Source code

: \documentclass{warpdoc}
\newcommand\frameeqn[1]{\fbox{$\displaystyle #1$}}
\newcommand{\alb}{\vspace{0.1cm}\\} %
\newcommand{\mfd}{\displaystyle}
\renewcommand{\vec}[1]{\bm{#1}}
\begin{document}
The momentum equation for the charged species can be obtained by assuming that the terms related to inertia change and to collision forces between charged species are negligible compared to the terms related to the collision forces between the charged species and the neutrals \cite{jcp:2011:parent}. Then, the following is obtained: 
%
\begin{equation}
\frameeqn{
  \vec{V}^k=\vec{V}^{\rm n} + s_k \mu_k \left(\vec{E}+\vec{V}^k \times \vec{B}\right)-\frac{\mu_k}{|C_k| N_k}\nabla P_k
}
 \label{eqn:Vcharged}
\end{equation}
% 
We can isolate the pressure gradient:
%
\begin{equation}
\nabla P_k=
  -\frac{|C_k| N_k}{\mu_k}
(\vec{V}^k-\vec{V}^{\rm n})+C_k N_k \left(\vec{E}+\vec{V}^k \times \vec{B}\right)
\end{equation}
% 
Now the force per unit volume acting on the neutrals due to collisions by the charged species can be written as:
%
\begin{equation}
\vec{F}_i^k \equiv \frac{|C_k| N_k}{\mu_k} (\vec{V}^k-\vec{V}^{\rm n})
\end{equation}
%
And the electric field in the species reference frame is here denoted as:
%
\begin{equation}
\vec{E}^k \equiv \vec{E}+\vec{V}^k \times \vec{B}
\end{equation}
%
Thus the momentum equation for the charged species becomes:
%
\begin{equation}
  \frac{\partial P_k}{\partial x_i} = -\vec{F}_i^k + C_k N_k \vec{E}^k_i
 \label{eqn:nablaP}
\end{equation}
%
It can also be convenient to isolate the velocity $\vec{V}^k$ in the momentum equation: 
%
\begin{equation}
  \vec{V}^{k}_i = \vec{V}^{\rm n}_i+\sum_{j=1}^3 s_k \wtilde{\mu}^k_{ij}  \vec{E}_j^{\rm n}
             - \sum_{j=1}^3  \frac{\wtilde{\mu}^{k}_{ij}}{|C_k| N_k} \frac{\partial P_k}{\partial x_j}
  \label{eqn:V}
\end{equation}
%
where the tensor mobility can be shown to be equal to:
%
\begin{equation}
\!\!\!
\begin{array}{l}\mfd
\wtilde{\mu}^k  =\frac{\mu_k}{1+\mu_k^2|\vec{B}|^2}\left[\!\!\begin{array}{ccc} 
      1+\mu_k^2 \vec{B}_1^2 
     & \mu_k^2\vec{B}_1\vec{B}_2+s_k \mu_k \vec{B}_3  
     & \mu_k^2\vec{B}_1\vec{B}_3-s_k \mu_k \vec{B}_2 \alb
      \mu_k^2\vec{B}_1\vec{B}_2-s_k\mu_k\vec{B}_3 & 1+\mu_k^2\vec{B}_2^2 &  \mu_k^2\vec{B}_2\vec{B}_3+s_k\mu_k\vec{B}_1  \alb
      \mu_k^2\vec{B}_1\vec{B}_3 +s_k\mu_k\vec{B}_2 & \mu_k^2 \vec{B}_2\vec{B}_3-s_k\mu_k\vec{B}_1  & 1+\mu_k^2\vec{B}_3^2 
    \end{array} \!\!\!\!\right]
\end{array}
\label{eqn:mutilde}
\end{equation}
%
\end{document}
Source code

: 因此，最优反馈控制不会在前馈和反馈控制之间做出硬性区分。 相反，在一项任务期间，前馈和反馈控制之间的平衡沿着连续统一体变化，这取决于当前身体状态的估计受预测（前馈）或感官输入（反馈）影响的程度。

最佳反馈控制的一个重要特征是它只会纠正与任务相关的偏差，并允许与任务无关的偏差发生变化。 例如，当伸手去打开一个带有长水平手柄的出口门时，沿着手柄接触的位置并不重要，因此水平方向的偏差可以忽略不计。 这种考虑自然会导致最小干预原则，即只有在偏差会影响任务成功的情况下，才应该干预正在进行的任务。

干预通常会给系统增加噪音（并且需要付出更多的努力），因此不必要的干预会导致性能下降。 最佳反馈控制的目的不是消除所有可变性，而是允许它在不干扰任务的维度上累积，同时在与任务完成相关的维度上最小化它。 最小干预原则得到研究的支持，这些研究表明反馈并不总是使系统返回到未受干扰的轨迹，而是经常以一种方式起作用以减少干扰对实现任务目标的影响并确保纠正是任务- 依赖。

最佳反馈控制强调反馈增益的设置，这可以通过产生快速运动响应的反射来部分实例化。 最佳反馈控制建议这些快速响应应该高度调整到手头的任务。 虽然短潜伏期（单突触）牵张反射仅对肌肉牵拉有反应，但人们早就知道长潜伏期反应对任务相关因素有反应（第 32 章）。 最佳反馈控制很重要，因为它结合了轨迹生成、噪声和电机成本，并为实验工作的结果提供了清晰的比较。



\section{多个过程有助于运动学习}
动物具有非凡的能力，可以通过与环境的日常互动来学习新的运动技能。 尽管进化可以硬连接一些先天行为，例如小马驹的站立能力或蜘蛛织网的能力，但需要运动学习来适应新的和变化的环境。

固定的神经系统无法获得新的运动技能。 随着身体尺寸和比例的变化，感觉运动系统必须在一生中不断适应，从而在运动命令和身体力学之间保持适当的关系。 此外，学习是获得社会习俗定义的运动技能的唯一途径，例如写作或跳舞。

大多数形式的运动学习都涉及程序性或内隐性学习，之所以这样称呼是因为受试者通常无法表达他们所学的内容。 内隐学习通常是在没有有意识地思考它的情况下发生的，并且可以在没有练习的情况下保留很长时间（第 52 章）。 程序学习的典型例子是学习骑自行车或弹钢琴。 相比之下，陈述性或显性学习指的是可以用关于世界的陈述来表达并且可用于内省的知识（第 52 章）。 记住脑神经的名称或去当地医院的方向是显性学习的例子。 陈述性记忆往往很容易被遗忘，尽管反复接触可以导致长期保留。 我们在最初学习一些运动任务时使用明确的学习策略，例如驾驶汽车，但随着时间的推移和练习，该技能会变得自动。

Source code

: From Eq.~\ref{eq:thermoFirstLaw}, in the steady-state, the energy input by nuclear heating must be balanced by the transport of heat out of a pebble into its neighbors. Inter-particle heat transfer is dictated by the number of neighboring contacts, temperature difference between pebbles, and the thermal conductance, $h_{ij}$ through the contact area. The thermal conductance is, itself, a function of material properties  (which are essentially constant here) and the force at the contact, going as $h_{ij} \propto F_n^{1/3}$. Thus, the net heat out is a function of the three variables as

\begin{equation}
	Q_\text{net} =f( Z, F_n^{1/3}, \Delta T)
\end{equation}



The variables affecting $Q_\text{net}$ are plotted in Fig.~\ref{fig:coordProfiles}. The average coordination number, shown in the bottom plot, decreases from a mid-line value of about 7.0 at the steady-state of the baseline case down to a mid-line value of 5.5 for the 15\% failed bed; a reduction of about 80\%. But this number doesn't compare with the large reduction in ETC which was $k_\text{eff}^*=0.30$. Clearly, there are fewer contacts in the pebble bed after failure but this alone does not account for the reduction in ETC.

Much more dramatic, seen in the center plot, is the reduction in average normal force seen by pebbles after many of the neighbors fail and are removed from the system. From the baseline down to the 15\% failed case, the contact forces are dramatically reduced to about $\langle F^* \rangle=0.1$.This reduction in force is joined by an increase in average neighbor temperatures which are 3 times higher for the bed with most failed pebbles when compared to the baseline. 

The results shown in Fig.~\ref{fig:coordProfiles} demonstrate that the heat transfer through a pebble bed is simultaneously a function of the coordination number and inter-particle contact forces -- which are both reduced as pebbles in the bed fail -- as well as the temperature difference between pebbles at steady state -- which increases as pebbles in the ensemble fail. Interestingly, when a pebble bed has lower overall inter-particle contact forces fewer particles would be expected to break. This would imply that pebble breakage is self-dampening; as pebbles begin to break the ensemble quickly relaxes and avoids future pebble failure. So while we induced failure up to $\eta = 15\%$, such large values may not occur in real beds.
+ + + + + + +
▸ TASK TO CARRY OUT
Search the entries for the word "species". Copy each line where it appears.

▸ OUTPUT
The momentum equation for the charged species can be obtained by assuming that the terms related to inertia change and to collision forces between charged species are negligible compared to the terms related to the collision forces between the charged species and the neutrals \cite{jcp:2011:parent}. Then, the following is obtained: 
Now the force per unit volume acting on the neutrals due to collisions by the charged species can be written as:
And the electric field in the species reference frame is here denoted as:
Thus the momentum equation for the charged species becomes:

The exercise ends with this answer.